--- Exercise material ---
##############################

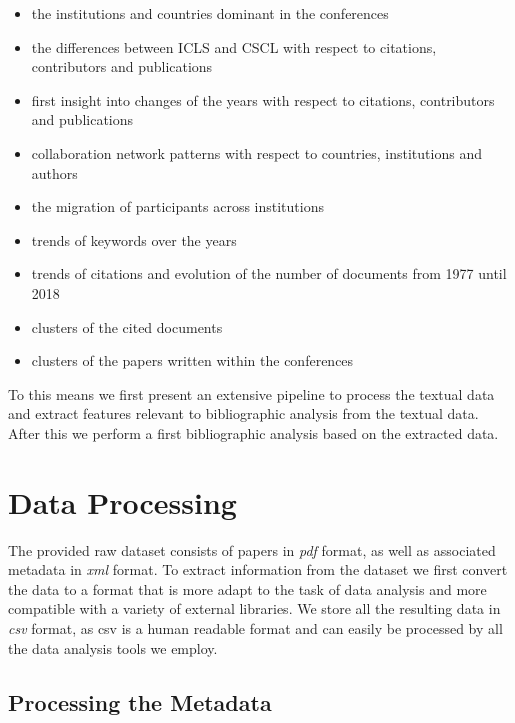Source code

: \documentclass[journal,twocolumn]{IEEEtran}
\providecommand{\tightlist}{%
      \setlength{\itemsep}{0pt}\setlength{\parskip}{0pt}}
\begin{document}
\begin{itemize}
\tightlist
\item
  the institutions and countries dominant in the conferences
\item
  the differences between ICLS and CSCL with respect to citations,
  contributors and publications
\item
  first insight into changes of the years with respect to citations,
  contributors and publications
\item
  collaboration network patterns with respect to countries, institutions
  and authors
\item
  the migration of participants across institutions
\item
  trends of keywords over the years
\item
  trends of citations and evolution of the number of documents from 1977
  until 2018
\item
  clusters of the cited documents
\item
  clusters of the papers written within the conferences
\end{itemize}

To this means we first present an extensive pipeline to process the
textual data and extract features relevant to bibliographic analysis
from the textual data. After this we perform a first bibliographic
analysis based on the extracted data.

    \section{Data Processing}\label{data-processing}

    The provided raw dataset consists of papers in \emph{pdf} format, as
well as associated metadata in \emph{xml} format. To extract information
from the dataset we first convert the data to a format that is more
adapt to the task of data analysis and more compatible with a variety of
external libraries. We store all the resulting data in \emph{csv}
format, as csv is a human readable format and can easily be processed by
all the data analysis tools we employ.

    \subsection{Processing the Metadata}\label{processing-the-metadata}
\end{document}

##############################

From the "from the dataset" line to the close of the listing, restate each line word for word.

--- Answer section ---
from the dataset we first convert the data to a format that is more
adapt to the task of data analysis and more compatible with a variety of
external libraries. We store all the resulting data in \emph{csv}
format, as csv is a human readable format and can easily be processed by
all the data analysis tools we employ.

    \subsection{Processing the Metadata}\label{processing-the-metadata}
\end{document}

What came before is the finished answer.